Entre 1º de janeiro e 30 de abril, os artigos em preprintis relacionados à covid-19 foram acessados e distribuídos 15 vezes mais do que os que têm relação com outros temas 23 de junho de 2020 Raquel Rocha

A necessidade de encontrar respostas sobre a covid-19 tem impactado a divulgação dos artigos científicos e despertado reflexões sobre os parâmetros de confiabilidade na comunidade científica. Aumentou a quantidade e velocidade dos trabalhos publicados, especialmente em preprints (pré-impressos em português), que são aqueles trabalhos publicados em repositórios online antes de passarem por uma revisão.

De acordo com reportagem da Revista Piauí, na base de dados da pesquisa em biomedicina, a Medline, apenas, em 2020, forma publicados 23 mil artigos científicos que citaram a covid-19. O estudo Preprinting a Pandemic, realizado por pesquisadores de seis instituições (Leibniz Information Centre for Economics, na Alemanha, ASAPbio, nos Estados Unidos, University of Liverpool, University College London, The Company of Biologists e University of Cambridge, na Inglaterra), aponta que, entre 1º de janeiro e 30 de abril, os preprintis relacionados à covid-19 foram acessados e distribuídos 15 vezes mais do que os que têm relação com outros temas, e o número de downloads é 30 vezes mais.

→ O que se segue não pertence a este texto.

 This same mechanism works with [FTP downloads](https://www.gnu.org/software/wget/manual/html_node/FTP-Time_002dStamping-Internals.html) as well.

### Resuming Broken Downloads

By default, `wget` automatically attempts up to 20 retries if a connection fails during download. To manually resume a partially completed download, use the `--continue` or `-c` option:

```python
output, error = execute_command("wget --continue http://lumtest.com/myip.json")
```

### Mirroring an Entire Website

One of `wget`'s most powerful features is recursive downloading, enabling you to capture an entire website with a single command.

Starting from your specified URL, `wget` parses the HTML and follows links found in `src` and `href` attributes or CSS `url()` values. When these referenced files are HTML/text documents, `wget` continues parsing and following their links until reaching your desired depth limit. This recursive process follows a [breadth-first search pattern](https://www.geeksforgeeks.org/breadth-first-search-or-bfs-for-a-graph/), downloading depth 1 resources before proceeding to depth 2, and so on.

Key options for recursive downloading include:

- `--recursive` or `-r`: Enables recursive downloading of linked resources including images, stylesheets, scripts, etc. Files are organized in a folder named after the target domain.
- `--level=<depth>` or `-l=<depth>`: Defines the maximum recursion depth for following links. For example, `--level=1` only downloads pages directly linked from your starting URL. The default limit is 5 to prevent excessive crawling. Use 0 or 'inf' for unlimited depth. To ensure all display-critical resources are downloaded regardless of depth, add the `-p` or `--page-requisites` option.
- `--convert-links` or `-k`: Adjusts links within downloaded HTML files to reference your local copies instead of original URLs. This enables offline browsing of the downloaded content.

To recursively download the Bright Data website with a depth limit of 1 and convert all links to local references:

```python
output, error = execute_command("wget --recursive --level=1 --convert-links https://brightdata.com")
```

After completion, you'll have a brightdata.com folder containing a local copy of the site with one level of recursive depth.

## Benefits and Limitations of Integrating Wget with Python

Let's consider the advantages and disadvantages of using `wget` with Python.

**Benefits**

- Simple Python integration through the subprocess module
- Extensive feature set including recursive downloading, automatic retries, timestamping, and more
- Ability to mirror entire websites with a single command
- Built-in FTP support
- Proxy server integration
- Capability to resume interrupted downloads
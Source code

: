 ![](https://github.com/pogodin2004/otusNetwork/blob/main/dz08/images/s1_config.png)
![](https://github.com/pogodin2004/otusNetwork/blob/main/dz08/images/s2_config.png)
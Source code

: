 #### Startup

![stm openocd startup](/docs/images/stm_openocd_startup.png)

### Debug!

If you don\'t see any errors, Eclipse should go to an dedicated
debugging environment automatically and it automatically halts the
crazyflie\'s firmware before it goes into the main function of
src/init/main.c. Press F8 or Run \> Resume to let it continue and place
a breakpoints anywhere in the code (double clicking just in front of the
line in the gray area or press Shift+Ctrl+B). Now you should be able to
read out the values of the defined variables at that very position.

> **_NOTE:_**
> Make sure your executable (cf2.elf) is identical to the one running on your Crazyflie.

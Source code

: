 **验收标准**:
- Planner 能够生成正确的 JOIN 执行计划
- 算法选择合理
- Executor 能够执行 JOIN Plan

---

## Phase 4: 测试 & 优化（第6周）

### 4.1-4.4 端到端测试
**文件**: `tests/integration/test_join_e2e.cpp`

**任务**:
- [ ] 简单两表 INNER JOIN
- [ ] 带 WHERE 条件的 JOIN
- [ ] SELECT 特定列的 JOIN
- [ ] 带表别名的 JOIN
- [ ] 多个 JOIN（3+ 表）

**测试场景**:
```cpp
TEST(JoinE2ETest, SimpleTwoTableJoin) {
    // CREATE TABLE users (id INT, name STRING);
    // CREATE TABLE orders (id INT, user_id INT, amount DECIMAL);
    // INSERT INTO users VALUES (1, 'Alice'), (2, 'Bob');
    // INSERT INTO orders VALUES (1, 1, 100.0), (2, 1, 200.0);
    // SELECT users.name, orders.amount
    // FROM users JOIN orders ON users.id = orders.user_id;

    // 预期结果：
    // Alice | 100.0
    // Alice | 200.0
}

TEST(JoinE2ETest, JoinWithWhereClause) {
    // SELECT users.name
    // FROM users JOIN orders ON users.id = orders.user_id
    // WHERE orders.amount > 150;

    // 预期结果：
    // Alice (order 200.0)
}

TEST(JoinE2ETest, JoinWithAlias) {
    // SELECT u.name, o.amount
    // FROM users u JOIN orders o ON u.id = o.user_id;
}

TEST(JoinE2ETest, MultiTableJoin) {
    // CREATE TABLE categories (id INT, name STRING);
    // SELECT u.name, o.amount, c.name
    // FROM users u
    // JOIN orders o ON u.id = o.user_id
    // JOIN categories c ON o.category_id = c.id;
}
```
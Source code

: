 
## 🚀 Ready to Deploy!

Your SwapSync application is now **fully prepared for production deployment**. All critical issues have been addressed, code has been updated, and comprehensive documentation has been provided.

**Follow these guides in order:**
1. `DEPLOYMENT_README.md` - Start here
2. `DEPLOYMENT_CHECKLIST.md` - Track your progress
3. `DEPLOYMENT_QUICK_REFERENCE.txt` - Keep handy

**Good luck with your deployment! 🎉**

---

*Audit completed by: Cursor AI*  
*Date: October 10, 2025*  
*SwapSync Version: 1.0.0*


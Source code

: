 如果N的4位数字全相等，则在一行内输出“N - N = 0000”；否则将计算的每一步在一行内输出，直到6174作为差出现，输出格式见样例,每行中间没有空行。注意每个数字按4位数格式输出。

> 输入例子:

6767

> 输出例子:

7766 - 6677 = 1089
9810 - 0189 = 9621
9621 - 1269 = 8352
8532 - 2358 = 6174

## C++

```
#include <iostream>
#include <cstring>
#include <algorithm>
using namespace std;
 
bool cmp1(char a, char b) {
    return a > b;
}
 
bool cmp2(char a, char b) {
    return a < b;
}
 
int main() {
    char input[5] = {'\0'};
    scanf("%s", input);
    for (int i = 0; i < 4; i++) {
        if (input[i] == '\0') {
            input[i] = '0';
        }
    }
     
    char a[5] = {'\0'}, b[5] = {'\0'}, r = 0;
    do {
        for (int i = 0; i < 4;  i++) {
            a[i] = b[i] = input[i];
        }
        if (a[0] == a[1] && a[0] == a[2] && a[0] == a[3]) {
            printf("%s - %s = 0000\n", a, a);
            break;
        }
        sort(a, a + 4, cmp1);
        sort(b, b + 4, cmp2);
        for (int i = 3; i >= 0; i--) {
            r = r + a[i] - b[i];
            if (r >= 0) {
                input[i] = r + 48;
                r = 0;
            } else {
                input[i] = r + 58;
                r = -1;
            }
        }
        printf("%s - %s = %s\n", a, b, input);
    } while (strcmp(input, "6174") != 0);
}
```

Os dois principais repositórios de ciências biomédicas são o bioRxiv, no qual o estudo das seis instituições, em formato de preprint, foi publicado, e o medRxiv. Nos primeiros quatro meses da pandemia, 2.527 preprints foram publicados nessas plataformas. Em comparação ao zika vírus e ao ebola, nos quatro primeiros meses de cada um dos surtos, 78 artigos foram publicados nos repositórios em relação ao zika vírus e 10 ao ebola.

Para se adaptar a essa nova realidade, muitos periódicos tradicionais resolveram rever suas políticas de publicação, com o intuito de facilitar e acelerar a divulgação do conhecimento científico. O período médio para a publicação era de 166 dias, de acordo com o estudo Preprinting a Pandemic. Esse tempo foi acelerado para uma média de 25 dias a menos, no período da pandemia. O ritmo do compartilhamento também acelerou, e esses preprints também ganharam popularidade nas redes sociais, oito dos dez mais populares ganharam mais de 10 mil tuítes cada.

A cloroquina também afetou a divulgação de preprints, principalmente no Twitter, por causa do presidente dos Estados unidos, Donald Trump, e do presidente do Brasil, Jair Bolsonaro, e a insistência deles em torná-la a cura para a covid-19. A cloroquina foi associada a dois dos dez preprints mais populares no microblogging. Além disso, o estudo Preprinting a Pandemic apontou como esses artigos recebem atenção na imprensa: dos 10 artigos mais tuitados, cinco apareceram na imprensa. Essa mudança cultural pode ser uma oportunidade de conectar a comunidade cientifica com a mídia para a divulgação de preprints, uma vez que, em comparação aos trabalhos relacionados à pandemia, outros preprints publicados no bioRxiv receberam pouca cobertura.